*The task*
Every record should be restated exactly, with no images included.

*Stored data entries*
┄┄┄┄┄┄┄┄┄┄

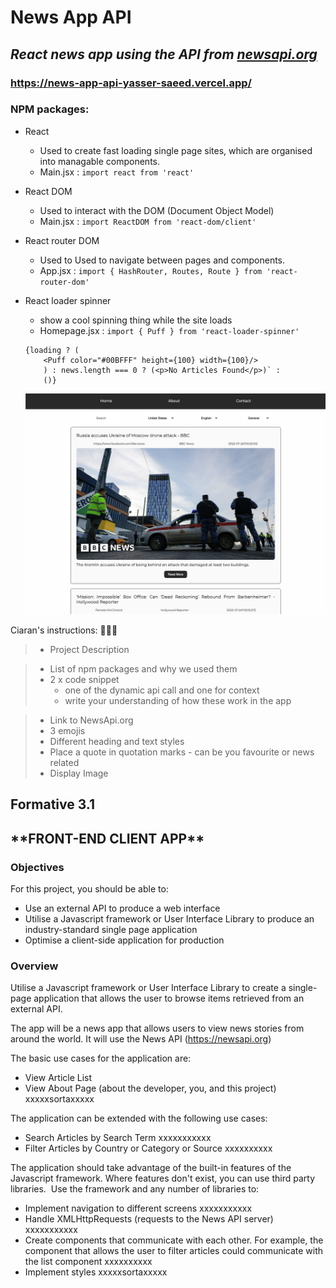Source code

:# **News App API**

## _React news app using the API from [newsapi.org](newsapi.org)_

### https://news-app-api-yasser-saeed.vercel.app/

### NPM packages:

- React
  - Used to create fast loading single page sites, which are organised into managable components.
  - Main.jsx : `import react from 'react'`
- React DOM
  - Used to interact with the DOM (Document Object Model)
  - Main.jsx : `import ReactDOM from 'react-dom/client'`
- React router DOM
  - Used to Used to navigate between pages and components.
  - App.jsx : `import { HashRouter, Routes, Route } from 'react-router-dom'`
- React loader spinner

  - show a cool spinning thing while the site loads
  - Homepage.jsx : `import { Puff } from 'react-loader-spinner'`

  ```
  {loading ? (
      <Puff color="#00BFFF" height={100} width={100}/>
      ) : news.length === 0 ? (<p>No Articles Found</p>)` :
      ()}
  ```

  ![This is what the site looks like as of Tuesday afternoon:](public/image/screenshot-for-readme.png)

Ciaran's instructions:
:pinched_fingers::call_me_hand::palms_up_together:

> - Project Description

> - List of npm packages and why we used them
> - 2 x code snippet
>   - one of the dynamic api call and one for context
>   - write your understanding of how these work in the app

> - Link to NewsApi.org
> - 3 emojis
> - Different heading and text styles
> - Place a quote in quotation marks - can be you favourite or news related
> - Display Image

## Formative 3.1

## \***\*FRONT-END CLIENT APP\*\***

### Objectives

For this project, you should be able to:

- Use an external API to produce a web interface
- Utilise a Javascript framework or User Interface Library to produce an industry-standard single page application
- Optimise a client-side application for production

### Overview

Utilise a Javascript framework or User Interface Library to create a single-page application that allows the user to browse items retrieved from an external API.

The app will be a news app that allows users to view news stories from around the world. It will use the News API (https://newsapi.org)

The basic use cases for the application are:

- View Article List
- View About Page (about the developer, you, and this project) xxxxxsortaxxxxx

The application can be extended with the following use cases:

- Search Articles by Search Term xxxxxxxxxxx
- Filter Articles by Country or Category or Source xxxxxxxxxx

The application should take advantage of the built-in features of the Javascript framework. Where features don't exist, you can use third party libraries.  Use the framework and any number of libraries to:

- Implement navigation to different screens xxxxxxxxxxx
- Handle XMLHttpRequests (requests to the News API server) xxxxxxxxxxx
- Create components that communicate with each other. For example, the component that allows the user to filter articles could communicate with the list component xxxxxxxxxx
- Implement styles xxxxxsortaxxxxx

┄┄┄┄┄┄┄┄┄┄

*Exercise answer*
Source code

:# **News App API**

## _React news app using the API from [newsapi.org](newsapi.org)_

### https://news-app-api-yasser-saeed.vercel.app/

### NPM packages:

- React
  - Used to create fast loading single page sites, which are organised into managable components.
  - Main.jsx : `import react from 'react'`
- React DOM
  - Used to interact with the DOM (Document Object Model)
  - Main.jsx : `import ReactDOM from 'react-dom/client'`
- React router DOM
  - Used to Used to navigate between pages and components.
  - App.jsx : `import { HashRouter, Routes, Route } from 'react-router-dom'`
- React loader spinner

  - show a cool spinning thing while the site loads
  - Homepage.jsx : `import { Puff } from 'react-loader-spinner'`

  ```
  {loading ? (
      <Puff color="#00BFFF" height={100} width={100}/>
      ) : news.length === 0 ? (<p>No Articles Found</p>)` :
      ()}
  ```

  ![This is what the site looks like as of Tuesday afternoon:](public/image/screenshot-for-readme.png)

Ciaran's instructions:
:pinched_fingers::call_me_hand::palms_up_together:

> - Project Description

> - List of npm packages and why we used them
> - 2 x code snippet
>   - one of the dynamic api call and one for context
>   - write your understanding of how these work in the app

> - Link to NewsApi.org
> - 3 emojis
> - Different heading and text styles
> - Place a quote in quotation marks - can be you favourite or news related
> - Display Image

## Formative 3.1

## \***\*FRONT-END CLIENT APP\*\***

### Objectives

For this project, you should be able to:

- Use an external API to produce a web interface
- Utilise a Javascript framework or User Interface Library to produce an industry-standard single page application
- Optimise a client-side application for production

### Overview

Utilise a Javascript framework or User Interface Library to create a single-page application that allows the user to browse items retrieved from an external API.

The app will be a news app that allows users to view news stories from around the world. It will use the News API (https://newsapi.org)

The basic use cases for the application are:

- View Article List
- View About Page (about the developer, you, and this project) xxxxxsortaxxxxx

The application can be extended with the following use cases:

- Search Articles by Search Term xxxxxxxxxxx
- Filter Articles by Country or Category or Source xxxxxxxxxx

The application should take advantage of the built-in features of the Javascript framework. Where features don't exist, you can use third party libraries.  Use the framework and any number of libraries to:

- Implement navigation to different screens xxxxxxxxxxx
- Handle XMLHttpRequests (requests to the News API server) xxxxxxxxxxx
- Create components that communicate with each other. For example, the component that allows the user to filter articles could communicate with the list component xxxxxxxxxx
- Implement styles xxxxxsortaxxxxx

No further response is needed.